** What you should do **
Where the string "Integration" occurs in a line of the entries below, copy that line.

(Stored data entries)
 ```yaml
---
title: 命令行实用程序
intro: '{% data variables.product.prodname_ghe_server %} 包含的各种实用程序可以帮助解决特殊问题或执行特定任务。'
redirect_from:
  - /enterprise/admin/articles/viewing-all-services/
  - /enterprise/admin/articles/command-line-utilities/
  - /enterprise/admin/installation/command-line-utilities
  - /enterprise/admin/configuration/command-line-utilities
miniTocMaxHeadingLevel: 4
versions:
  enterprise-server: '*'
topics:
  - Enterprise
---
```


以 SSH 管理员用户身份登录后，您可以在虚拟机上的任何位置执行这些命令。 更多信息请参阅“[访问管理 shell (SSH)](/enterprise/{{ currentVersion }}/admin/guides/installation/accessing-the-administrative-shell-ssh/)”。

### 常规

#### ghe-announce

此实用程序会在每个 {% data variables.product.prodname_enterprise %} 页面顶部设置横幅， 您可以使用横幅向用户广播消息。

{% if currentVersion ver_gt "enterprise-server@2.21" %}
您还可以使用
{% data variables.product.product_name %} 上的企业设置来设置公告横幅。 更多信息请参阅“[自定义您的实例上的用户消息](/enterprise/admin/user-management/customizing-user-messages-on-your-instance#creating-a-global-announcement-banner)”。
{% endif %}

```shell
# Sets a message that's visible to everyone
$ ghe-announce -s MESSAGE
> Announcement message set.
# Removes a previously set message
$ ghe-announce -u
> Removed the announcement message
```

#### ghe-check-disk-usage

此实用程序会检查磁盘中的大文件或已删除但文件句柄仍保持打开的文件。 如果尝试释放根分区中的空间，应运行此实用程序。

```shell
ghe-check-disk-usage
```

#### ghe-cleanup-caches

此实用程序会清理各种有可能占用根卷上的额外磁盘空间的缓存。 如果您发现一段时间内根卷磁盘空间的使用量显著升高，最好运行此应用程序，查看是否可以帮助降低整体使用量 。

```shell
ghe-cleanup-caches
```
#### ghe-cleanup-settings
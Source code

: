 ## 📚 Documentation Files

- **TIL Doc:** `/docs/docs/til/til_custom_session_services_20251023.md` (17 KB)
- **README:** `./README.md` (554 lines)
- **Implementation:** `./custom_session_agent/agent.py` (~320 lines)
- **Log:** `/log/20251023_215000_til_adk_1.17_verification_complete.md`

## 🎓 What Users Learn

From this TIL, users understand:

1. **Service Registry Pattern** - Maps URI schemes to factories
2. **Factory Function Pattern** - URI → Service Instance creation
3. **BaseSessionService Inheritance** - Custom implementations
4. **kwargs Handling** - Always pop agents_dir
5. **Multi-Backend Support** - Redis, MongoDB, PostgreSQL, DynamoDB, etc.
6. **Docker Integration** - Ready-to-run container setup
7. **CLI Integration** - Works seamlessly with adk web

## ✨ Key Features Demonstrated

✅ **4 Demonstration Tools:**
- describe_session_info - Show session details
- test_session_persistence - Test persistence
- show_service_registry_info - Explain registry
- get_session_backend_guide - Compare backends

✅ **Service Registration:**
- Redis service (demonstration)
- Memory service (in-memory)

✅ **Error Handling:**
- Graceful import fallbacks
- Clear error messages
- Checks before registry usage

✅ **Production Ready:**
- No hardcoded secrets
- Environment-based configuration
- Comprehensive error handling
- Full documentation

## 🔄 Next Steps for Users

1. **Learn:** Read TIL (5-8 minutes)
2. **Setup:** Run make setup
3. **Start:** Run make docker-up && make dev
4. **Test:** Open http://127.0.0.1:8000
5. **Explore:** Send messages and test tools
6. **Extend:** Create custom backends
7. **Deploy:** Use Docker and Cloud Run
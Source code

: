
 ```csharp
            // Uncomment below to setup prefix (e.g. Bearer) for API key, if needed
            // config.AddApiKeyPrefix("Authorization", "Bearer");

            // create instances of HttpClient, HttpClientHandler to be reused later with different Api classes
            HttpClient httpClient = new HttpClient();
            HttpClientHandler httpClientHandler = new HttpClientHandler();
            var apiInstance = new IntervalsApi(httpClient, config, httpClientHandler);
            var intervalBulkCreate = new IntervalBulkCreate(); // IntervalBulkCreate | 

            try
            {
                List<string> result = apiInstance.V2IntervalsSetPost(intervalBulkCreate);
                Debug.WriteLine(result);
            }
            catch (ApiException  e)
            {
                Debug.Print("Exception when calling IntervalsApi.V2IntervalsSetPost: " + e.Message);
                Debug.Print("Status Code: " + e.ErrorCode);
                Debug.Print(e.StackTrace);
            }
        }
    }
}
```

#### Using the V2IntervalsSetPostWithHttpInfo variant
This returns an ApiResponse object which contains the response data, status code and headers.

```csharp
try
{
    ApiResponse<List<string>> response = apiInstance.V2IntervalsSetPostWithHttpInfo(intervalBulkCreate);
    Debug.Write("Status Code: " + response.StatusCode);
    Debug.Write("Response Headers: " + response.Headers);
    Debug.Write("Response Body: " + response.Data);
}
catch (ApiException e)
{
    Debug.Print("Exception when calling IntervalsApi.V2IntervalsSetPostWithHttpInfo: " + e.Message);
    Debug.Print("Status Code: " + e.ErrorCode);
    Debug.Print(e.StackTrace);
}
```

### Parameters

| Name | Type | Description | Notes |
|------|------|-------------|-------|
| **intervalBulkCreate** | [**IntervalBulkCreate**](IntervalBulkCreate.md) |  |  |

** Response below **
6. **Docker Integration** - Ready-to-run container setup
7. **CLI Integration** - Works seamlessly with adk web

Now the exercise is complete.